DATU PIANG, Philippines — While millions of Muslims worldwide are preparing to welcome `Eid Al-Fitr, which marks the end of the fasting month of Ramadan, thousands of displaced Muslims in southern Philippines are still struggling to lead a decent life.

"This has been one year of hell for us," Rakhma Colot, a 31-year-old Muslim, told Agence France-Presse (AFP) on Friday, September 18.
Colot is among 250,000 displaced people still living in shelter camps after being displaced by the fighting between government troops and the Moro Islamic Liberation Front (MILF), the country’s biggest Muslim group.
For the pregnant mother of four, life is a daily struggle to feed her children.

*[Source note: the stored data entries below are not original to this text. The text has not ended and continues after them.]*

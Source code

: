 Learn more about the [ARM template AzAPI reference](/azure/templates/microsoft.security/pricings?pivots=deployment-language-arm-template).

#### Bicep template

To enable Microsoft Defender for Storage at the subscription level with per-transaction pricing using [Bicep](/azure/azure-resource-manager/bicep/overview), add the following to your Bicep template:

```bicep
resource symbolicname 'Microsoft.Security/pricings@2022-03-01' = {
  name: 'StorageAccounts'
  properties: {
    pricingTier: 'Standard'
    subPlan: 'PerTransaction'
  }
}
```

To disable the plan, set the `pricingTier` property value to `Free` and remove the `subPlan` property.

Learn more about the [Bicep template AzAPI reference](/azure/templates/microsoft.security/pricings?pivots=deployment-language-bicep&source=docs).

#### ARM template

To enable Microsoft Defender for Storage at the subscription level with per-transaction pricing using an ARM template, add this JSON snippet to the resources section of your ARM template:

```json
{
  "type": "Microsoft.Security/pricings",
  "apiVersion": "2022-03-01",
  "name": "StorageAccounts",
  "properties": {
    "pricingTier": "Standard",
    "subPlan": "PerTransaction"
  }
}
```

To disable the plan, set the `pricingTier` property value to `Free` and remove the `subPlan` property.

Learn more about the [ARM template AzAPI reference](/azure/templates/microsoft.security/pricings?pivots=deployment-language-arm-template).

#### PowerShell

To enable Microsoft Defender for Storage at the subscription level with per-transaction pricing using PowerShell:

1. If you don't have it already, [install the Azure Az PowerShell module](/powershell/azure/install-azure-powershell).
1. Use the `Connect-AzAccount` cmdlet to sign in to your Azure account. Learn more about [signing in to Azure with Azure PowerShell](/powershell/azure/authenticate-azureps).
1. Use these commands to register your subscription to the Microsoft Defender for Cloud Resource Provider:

Her husband earns about two dollars on a good day driving people around the centre in his tricycle.
But there have been many times when their children went to sleep hungry.
Most of the displaced people in the camps are living a miserable life in the shelter camps.

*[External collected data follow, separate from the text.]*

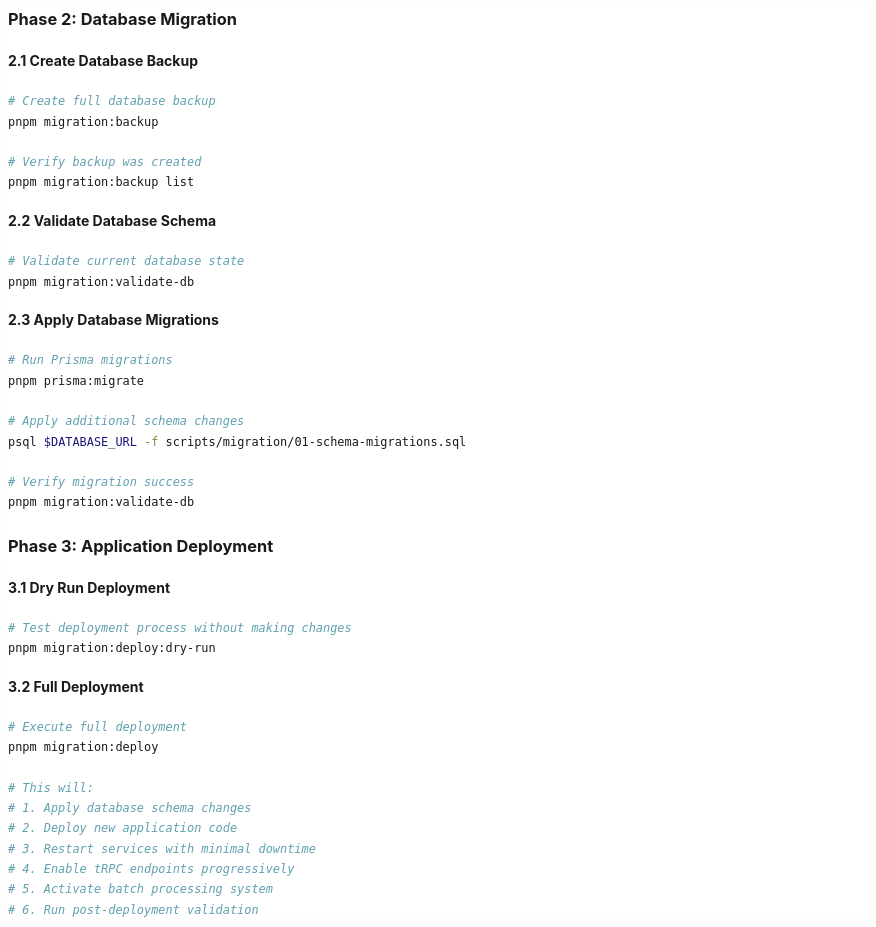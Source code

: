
```bash
```

### Phase 2: Database Migration

#### 2.1 Create Database Backup

```bash
# Create full database backup
pnpm migration:backup

# Verify backup was created
pnpm migration:backup list
```

#### 2.2 Validate Database Schema

```bash
# Validate current database state
pnpm migration:validate-db
```

#### 2.3 Apply Database Migrations

```bash
# Run Prisma migrations
pnpm prisma:migrate

# Apply additional schema changes
psql $DATABASE_URL -f scripts/migration/01-schema-migrations.sql

# Verify migration success
pnpm migration:validate-db
```

### Phase 3: Application Deployment

#### 3.1 Dry Run Deployment

```bash
# Test deployment process without making changes
pnpm migration:deploy:dry-run
```

#### 3.2 Full Deployment

```bash
# Execute full deployment
pnpm migration:deploy

# This will:
# 1. Apply database schema changes
# 2. Deploy new application code
# 3. Restart services with minimal downtime
# 4. Enable tRPC endpoints progressively
# 5. Activate batch processing system
# 6. Run post-deployment validation
```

Surrounding fields are overrun by weeds and littered with debris.
There are no jobs and almost everyone relies on government or charity handouts that are becoming more scarce every day.

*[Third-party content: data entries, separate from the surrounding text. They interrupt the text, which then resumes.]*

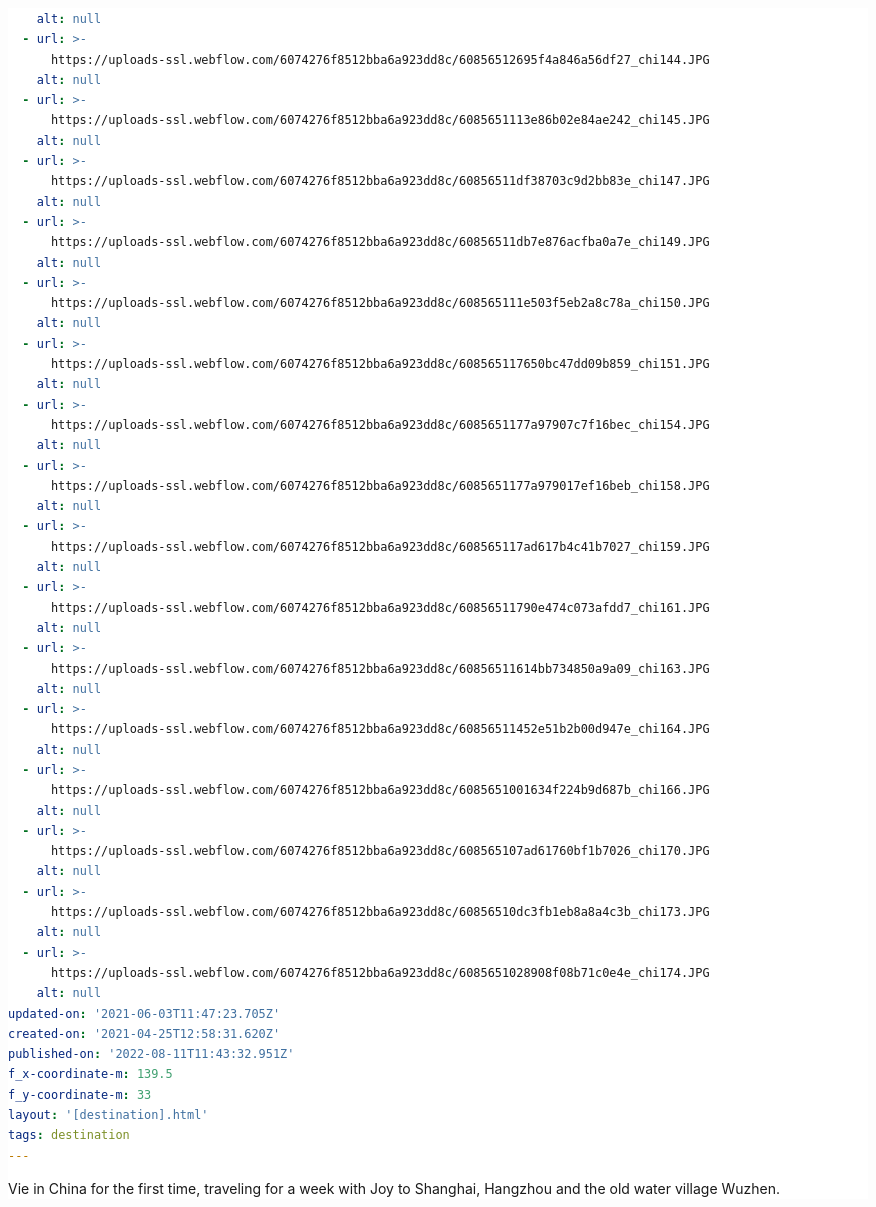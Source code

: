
 ```yaml
    alt: null
  - url: >-
      https://uploads-ssl.webflow.com/6074276f8512bba6a923dd8c/60856512695f4a846a56df27_chi144.JPG
    alt: null
  - url: >-
      https://uploads-ssl.webflow.com/6074276f8512bba6a923dd8c/6085651113e86b02e84ae242_chi145.JPG
    alt: null
  - url: >-
      https://uploads-ssl.webflow.com/6074276f8512bba6a923dd8c/60856511df38703c9d2bb83e_chi147.JPG
    alt: null
  - url: >-
      https://uploads-ssl.webflow.com/6074276f8512bba6a923dd8c/60856511db7e876acfba0a7e_chi149.JPG
    alt: null
  - url: >-
      https://uploads-ssl.webflow.com/6074276f8512bba6a923dd8c/608565111e503f5eb2a8c78a_chi150.JPG
    alt: null
  - url: >-
      https://uploads-ssl.webflow.com/6074276f8512bba6a923dd8c/608565117650bc47dd09b859_chi151.JPG
    alt: null
  - url: >-
      https://uploads-ssl.webflow.com/6074276f8512bba6a923dd8c/6085651177a97907c7f16bec_chi154.JPG
    alt: null
  - url: >-
      https://uploads-ssl.webflow.com/6074276f8512bba6a923dd8c/6085651177a979017ef16beb_chi158.JPG
    alt: null
  - url: >-
      https://uploads-ssl.webflow.com/6074276f8512bba6a923dd8c/608565117ad617b4c41b7027_chi159.JPG
    alt: null
  - url: >-
      https://uploads-ssl.webflow.com/6074276f8512bba6a923dd8c/60856511790e474c073afdd7_chi161.JPG
    alt: null
  - url: >-
      https://uploads-ssl.webflow.com/6074276f8512bba6a923dd8c/60856511614bb734850a9a09_chi163.JPG
    alt: null
  - url: >-
      https://uploads-ssl.webflow.com/6074276f8512bba6a923dd8c/60856511452e51b2b00d947e_chi164.JPG
    alt: null
  - url: >-
      https://uploads-ssl.webflow.com/6074276f8512bba6a923dd8c/6085651001634f224b9d687b_chi166.JPG
    alt: null
  - url: >-
      https://uploads-ssl.webflow.com/6074276f8512bba6a923dd8c/608565107ad61760bf1b7026_chi170.JPG
    alt: null
  - url: >-
      https://uploads-ssl.webflow.com/6074276f8512bba6a923dd8c/60856510dc3fb1eb8a8a4c3b_chi173.JPG
    alt: null
  - url: >-
      https://uploads-ssl.webflow.com/6074276f8512bba6a923dd8c/6085651028908f08b71c0e4e_chi174.JPG
    alt: null
updated-on: '2021-06-03T11:47:23.705Z'
created-on: '2021-04-25T12:58:31.620Z'
published-on: '2022-08-11T11:43:32.951Z'
f_x-coordinate-m: 139.5
f_y-coordinate-m: 33
layout: '[destination].html'
tags: destination
---
```


Vie in China for the first time, traveling for a week with Joy to Shanghai, Hangzhou and the old water village Wuzhen.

Though some semblance of order has been established with the help of aid agencies, scenes of destruction and tense security remain bitter reminders for the desperate villagers.
Military roadblocks check vehicles passing through, while armored personnel vehicles constantly prowl, adding to the garrison atmosphere.
Colot said her family has had to use muddy water to wash clothes and bathe. Their toilet is a hole shielded by grain sacks tied to sticks.
"We just pretend no one is watching," she said.
Mindanao, the birthplace of Islam in the Philippines, is home to more than 5 million Muslims.
The MILF has been struggling for an independent state in the mineral-rich southern region for some three decades now.
More than 120,000 people have been killed since the conflict erupted in the late 1960s.
Mindanao, the birthplace of Islam in the Philippines, is home to more than 5 million Muslims.
* Ordeal
Salik Usman is living the same ordeal.
The 47-year-old Muslim barely escaped with his wife and 11 children a hail of rocket-propelled grenades that rocked the southern Mindanao island.
"It was early in the morning when the explosions began,” said Usman, who looks older than his 47 years.
“We ran and ran, leaving behind everything until we reached this place," he said, looking around the muddy evacuation centre where about 3,000 people live in rundown shelters cobbled together from scrap metal, diand cardboard.
"The last thing I saw was my house being hit, and burning, and my carabao (farm buffalo) scampering away. The fighting has robbed me of everything."
His youngest son, only a year old, died at the evacuation centre about a month into the ordeal. He simply refused to eat, and withered away.
"He was war-shocked," said Usman.
Though they welcome news of a possible resumption of peace talks between the government and MILF, many displaced Muslims still doubt whether they will be able to lead a decent life again.
"But can they assure us that the guns will stop?" Colot asks.
"And our house is gone. While we want to return to our farm, what will we use to start over again?"